* [What is needed]
Copy each line of the material beneath that holds the word "Microsoft".

════════════════════

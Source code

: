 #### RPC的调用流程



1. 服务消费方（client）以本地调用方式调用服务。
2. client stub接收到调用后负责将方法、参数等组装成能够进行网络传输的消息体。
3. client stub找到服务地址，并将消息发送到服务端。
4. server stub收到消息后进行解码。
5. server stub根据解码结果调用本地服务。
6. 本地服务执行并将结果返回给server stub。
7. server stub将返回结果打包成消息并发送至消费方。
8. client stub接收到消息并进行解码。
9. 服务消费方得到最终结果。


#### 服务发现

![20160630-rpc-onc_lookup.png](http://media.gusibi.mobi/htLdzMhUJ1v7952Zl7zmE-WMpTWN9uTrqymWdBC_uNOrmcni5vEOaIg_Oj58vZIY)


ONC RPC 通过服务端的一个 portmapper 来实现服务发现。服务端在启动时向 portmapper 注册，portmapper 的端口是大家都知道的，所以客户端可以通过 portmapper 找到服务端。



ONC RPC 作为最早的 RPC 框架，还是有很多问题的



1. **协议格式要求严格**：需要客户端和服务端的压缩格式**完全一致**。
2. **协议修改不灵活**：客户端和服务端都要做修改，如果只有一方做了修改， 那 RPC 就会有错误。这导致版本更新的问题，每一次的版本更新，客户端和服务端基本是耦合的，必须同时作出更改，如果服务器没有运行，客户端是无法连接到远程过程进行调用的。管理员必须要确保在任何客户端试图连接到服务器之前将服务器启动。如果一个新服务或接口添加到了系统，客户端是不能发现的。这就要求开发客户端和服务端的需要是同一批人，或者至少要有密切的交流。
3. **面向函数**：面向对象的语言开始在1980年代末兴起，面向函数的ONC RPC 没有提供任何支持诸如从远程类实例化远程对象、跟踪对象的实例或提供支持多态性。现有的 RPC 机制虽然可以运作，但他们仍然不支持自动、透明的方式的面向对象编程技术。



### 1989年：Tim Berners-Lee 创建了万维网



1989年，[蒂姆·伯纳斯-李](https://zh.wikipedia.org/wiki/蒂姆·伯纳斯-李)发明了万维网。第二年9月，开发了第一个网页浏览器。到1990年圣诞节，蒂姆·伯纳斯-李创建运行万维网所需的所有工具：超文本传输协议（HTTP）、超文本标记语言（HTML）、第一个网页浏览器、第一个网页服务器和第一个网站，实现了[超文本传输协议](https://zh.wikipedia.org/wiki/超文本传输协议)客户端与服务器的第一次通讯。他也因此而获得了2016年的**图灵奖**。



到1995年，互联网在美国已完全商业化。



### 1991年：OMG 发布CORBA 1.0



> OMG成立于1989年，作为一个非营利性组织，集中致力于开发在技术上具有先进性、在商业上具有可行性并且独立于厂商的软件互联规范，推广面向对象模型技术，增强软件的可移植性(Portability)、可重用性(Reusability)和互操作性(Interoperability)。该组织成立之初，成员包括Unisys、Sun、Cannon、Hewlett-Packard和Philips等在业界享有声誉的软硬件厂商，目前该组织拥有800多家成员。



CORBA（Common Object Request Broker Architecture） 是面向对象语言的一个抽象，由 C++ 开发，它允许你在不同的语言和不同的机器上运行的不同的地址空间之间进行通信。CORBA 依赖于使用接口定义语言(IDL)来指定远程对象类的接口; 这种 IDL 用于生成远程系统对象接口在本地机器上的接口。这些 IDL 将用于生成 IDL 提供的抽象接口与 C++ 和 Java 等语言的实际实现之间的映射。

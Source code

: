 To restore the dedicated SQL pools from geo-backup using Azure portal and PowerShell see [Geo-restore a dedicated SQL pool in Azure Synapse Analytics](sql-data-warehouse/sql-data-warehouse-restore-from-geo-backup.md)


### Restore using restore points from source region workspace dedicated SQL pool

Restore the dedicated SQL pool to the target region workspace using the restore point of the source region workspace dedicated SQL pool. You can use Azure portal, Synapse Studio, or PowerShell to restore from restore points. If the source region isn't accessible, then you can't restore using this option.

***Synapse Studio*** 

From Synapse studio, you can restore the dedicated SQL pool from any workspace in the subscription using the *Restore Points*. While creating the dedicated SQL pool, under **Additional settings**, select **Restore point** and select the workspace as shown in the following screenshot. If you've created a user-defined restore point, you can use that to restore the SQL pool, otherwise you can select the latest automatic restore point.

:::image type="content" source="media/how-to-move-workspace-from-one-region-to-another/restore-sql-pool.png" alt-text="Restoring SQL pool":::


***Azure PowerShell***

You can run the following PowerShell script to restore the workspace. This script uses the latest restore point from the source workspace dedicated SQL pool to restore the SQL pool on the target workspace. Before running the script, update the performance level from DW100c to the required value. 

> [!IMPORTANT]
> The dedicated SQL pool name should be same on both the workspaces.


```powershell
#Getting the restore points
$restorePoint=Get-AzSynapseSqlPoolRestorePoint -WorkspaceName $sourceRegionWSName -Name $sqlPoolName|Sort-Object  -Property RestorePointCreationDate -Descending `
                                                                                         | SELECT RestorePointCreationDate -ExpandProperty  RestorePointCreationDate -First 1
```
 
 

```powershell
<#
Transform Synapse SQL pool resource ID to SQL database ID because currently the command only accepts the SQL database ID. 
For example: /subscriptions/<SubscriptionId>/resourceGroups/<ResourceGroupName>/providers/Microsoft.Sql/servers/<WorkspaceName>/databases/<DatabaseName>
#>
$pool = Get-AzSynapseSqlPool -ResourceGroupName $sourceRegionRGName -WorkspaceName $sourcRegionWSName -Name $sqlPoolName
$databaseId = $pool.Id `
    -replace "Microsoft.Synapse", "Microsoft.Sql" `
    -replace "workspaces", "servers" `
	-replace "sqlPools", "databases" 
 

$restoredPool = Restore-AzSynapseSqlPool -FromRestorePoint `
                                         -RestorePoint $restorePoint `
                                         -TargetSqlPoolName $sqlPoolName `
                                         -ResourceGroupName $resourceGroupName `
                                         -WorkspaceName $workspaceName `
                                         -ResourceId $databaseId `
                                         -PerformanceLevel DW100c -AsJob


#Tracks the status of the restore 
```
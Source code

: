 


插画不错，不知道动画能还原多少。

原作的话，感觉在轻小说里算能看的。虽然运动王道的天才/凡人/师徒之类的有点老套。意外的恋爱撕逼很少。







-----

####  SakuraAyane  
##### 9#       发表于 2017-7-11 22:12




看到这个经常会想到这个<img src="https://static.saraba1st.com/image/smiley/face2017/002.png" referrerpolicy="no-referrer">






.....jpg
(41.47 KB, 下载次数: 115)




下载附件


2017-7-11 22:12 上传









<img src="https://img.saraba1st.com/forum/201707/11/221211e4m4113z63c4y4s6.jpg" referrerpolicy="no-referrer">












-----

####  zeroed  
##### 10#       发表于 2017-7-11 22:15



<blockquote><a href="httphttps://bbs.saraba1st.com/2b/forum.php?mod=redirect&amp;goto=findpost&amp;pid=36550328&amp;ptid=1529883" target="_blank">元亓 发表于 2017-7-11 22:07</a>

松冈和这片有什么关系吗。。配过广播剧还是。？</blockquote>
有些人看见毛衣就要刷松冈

════════════════════

* [Solution]
For example: /subscriptions/<SubscriptionId>/resourceGroups/<ResourceGroupName>/providers/Microsoft.Sql/servers/<WorkspaceName>/databases/<DatabaseName>
    -replace "Microsoft.Synapse", "Microsoft.Sql" `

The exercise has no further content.